A pair of US Air Force F-15E Strike Eagles fly over northern Iraq after conducting airstrikes in Syria

By Aki Peritz

WHEN THE United States began bombing Islamic State and Jabhat al-Nusra positions in Syria last month, it entered into a conflict that has been grinding on for more than three years. Here are five major questions America needs to answer as the fighting unfolds in the weeks ahead:

  1. What happens when the United States runs out of targets to strike? America will soon discover that there are only so many checkpoints, buildings, convoys and command-and-control structures to hit. The Islamic State is a terrorist insurgency, not a national army, so US military planners are going to run out of points on a map to strike. While the group certainly does seize, hold, and administer territory, it doesn’t tend to mass troops or maintain significant administrative infrastructure yet that can be targeted from the skies.

The US Air Force is excellent at striking fixed positions, but what will it do when Islamic State fighters blend seamlessly into the civilian population, like any good insurgency does when confronted by an air campaign carried out by a superior foe?

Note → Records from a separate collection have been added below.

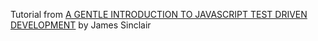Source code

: 
Tutorial from [A GENTLE INTRODUCTION TO JAVASCRIPT TEST DRIVEN DEVELOPMENT](https://jrsinclair.com/articles/2016/gentle-introduction-to-javascript-tdd-intro/) by James Sinclair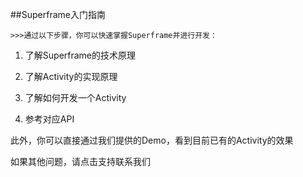 ##Superframe入门指南

    >>>通过以下步骤，你可以快速掌握Superframe并进行开发：

1. 了解Superframe的技术原理

2. 了解Activity的实现原理

3. 了解如何开发一个Activity

4. 参考对应API

此外，你可以直接通过我们提供的Demo，看到目前已有的Activity的效果

如果其他问题，请点击支持联系我们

Perhaps the group will take a play from Hamas’ playbook and use hospitals, mosques and schools to continue the fight – practically daring the United States to hit them and cause civilian casualties. Its fighters are reportedly already using civilians as human shields. And despite allied efforts, the Islamic State will continue to rule its populace with brutality and coercion.

So airstrikes will only get America so far, which leads to …

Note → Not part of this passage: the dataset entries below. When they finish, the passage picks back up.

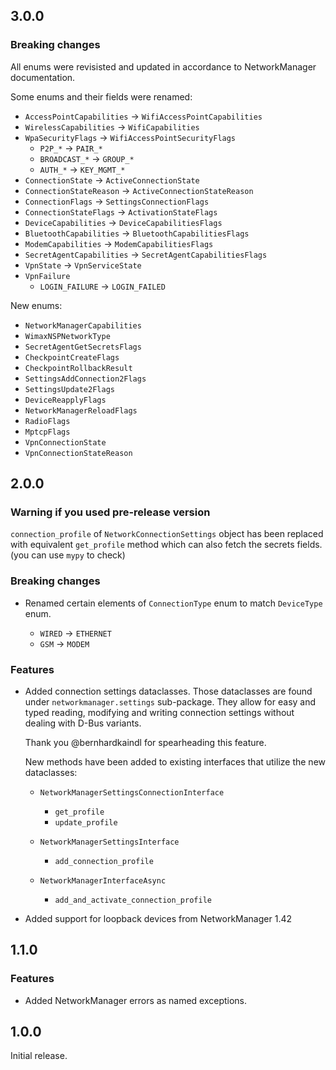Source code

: ## 3.0.0

### Breaking changes

All enums were revisisted and updated in accordance to NetworkManager documentation.

Some enums and their fields were renamed:

* `AccessPointCapabilities` -> `WifiAccessPointCapabilities`
* `WirelessCapabilities` -> `WifiCapabilities`
* `WpaSecurityFlags` -> `WifiAccessPointSecurityFlags`
  * `P2P_*` -> `PAIR_*`
  * `BROADCAST_*` -> `GROUP_*`
  * `AUTH_*` -> `KEY_MGMT_*`
* `ConnectionState` -> `ActiveConnectionState`
* `ConnectionStateReason` -> `ActiveConnectionStateReason`
* `ConnectionFlags` -> `SettingsConnectionFlags`
* `ConnectionStateFlags` -> `ActivationStateFlags`
* `DeviceCapabilities` -> `DeviceCapabilitiesFlags`
* `BluetoothCapabilities` -> `BluetoothCapabilitiesFlags`
* `ModemCapabilities` -> `ModemCapabilitiesFlags`
* `SecretAgentCapabilities` -> `SecretAgentCapabilitiesFlags`
* `VpnState` -> `VpnServiceState`
* `VpnFailure`
  * `LOGIN_FAILURE` -> `LOGIN_FAILED`

New enums:

* `NetworkManagerCapabilities`
* `WimaxNSPNetworkType`
* `SecretAgentGetSecretsFlags`
* `CheckpointCreateFlags`
* `CheckpointRollbackResult`
* `SettingsAddConnection2Flags`
* `SettingsUpdate2Flags`
* `DeviceReapplyFlags`
* `NetworkManagerReloadFlags`
* `RadioFlags`
* `MptcpFlags`
* `VpnConnectionState`
* `VpnConnectionStateReason`

## 2.0.0

### Warning if you used pre-release version

`connection_profile` of `NetworkConnectionSettings` object has been replaced with
equivalent `get_profile` method which can also fetch the secrets fields. (you can
use `mypy` to check)

### Breaking changes

* Renamed certain elements of `ConnectionType` enum to match `DeviceType` enum.

  * `WIRED` -> `ETHERNET`
  * `GSM` -> `MODEM`

### Features

* Added connection settings dataclasses.
  Those dataclasses are found under `networkmanager.settings` sub-package.
  They allow for easy and typed reading, modifying and writing connection settings
  without dealing with D-Bus variants.

  Thank you @bernhardkaindl for spearheading this feature.

  New methods have been added to existing interfaces that utilize the new dataclasses:

  * `NetworkManagerSettingsConnectionInterface`

    * `get_profile`
    * `update_profile`

  * `NetworkManagerSettingsInterface`

    * `add_connection_profile`

  * `NetworkManagerInterfaceAsync`

    * `add_and_activate_connection_profile`

* Added support for loopback devices from NetworkManager 1.42

## 1.1.0

### Features

* Added NetworkManager errors as named exceptions.

## 1.0.0

Initial release.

  1.  Who will eventually occupy the ground? President Barack Obama has committed to a “no boots on the ground” policy for this campaign – except, of course, for the 1,600 “advisers” in neighbouring Iraq. While this is politically palatable to Americans, some ground forces must wrest control of the land from Islamic State. You can’t run a counterinsurgency exclusively from the air.

In theory, Iraq should control the areas now under Islamic State control – and perhaps Sunni tribes could provide the ground forces if there is rapprochement between the government and the tribal sheiks. But what political actor would play this role in Syria? The “moderate” rebels? President Bashar al-Assad? The Kurds? As any wannabe political scientist would say, “power abhors a vacuum”. Yet that’s what the United States may be creating in Syria. After all, the Free Syrian Army claims that Washington does not coordinate its airstrikes with it – making it difficult for its fighters to capitalise on successes on the ground.

  1.  What exactly are America’s allies doingThe White House and top US policymakers have made a big to-do about America’s allies in the fight against Islamic State – more than 40 nations, with five Arab states having assisted in the initial strikes in Syria. But let’s be honest: The United States is leading the battle right now. (Of course, Kurds are also fighting hard and dying to defend their lands.)

But of this vaunted alliance, what are the specifics of the burden-sharing agreement? There seems to be a lot of talk but not the level of commitment required to win a protracted war against a determined adversary. For example, Saudi Arabia would probably love to fight Islamic State to the last American, but because so many Saudi nationals are fighting the West, the House of Saud needs to put a little more skin in the game besides launching a few aerial sorties and hosting training facilities.

  1.  What should Washington do if/when the terrorists strike back? What if something terrible happens outside Syria/Iraq, and it has the Islamic State’s or Jabhat al-Nusra’s fingerprints on it? Al Qaeda in the Arabian Peninsula’s master bomb maker, Ibrahim al-Asiri, is reportedly assisting Syrian extremists in building sophisticated bombs for smuggling onto airplanes.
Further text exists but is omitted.